→ **GIVEN INFORMATION**:
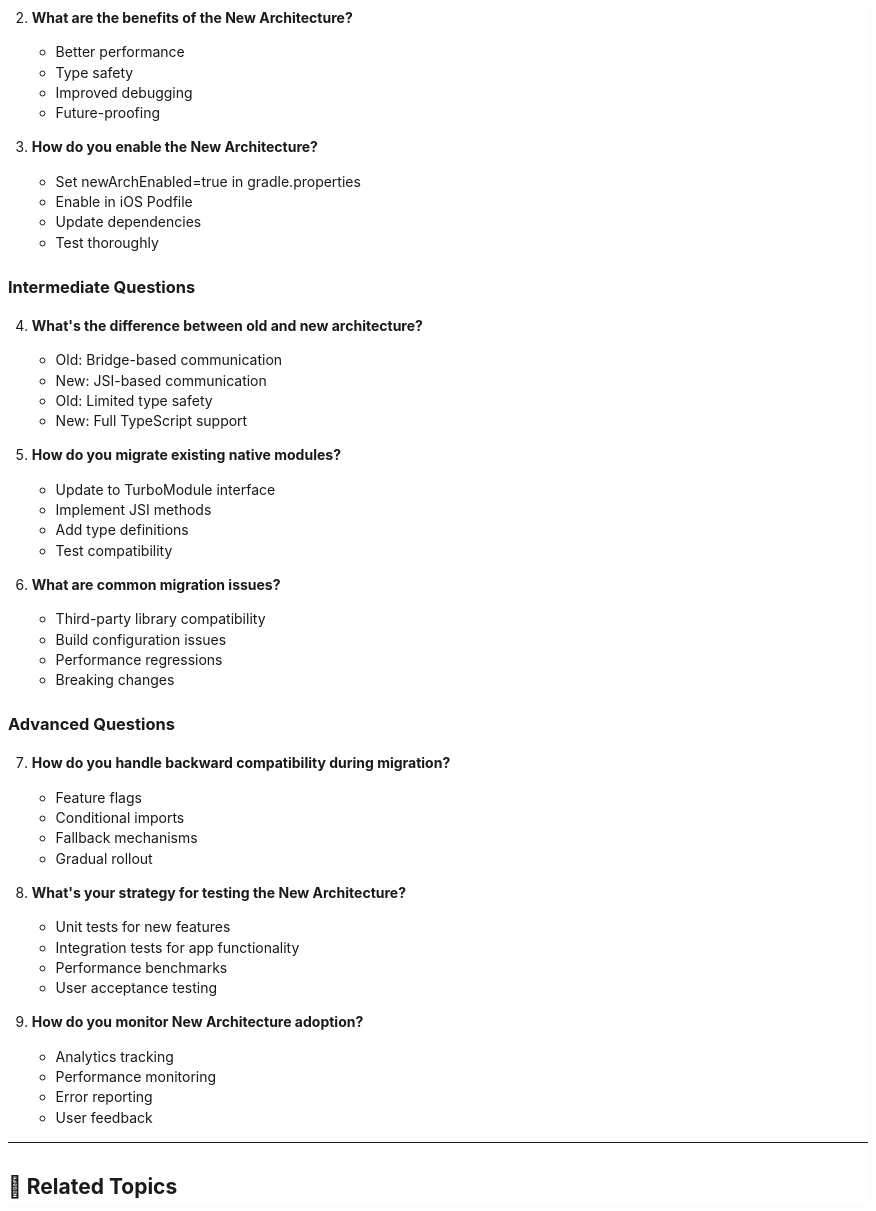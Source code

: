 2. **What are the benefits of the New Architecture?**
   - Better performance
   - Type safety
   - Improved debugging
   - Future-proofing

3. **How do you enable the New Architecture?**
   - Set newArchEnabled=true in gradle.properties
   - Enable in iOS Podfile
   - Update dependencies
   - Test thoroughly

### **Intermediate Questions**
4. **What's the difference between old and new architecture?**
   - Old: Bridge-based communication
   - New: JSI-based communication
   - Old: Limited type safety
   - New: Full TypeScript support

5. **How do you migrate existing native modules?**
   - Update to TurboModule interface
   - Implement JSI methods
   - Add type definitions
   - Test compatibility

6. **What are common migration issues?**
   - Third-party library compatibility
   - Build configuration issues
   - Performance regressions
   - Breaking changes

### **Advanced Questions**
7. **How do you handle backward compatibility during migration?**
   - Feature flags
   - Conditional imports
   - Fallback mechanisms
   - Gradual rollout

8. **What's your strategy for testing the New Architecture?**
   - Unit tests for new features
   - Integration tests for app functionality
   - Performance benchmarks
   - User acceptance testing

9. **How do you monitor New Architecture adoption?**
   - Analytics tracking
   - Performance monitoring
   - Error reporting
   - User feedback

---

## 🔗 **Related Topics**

→ **YOUR GOAL**: Look above for the line containing "- Add type definitions"; reproduce it and every line after it through the end of the material, exactly, and nothing else.

→ **SOLVED PROBLEM**:
   - Add type definitions
   - Test compatibility

6. **What are common migration issues?**
   - Third-party library compatibility
   - Build configuration issues
   - Performance regressions
   - Breaking changes

### **Advanced Questions**
7. **How do you handle backward compatibility during migration?**
   - Feature flags
   - Conditional imports
   - Fallback mechanisms
   - Gradual rollout

8. **What's your strategy for testing the New Architecture?**
   - Unit tests for new features
   - Integration tests for app functionality
   - Performance benchmarks
   - User acceptance testing

9. **How do you monitor New Architecture adoption?**
   - Analytics tracking
   - Performance monitoring
   - Error reporting
   - User feedback

---

## 🔗 **Related Topics**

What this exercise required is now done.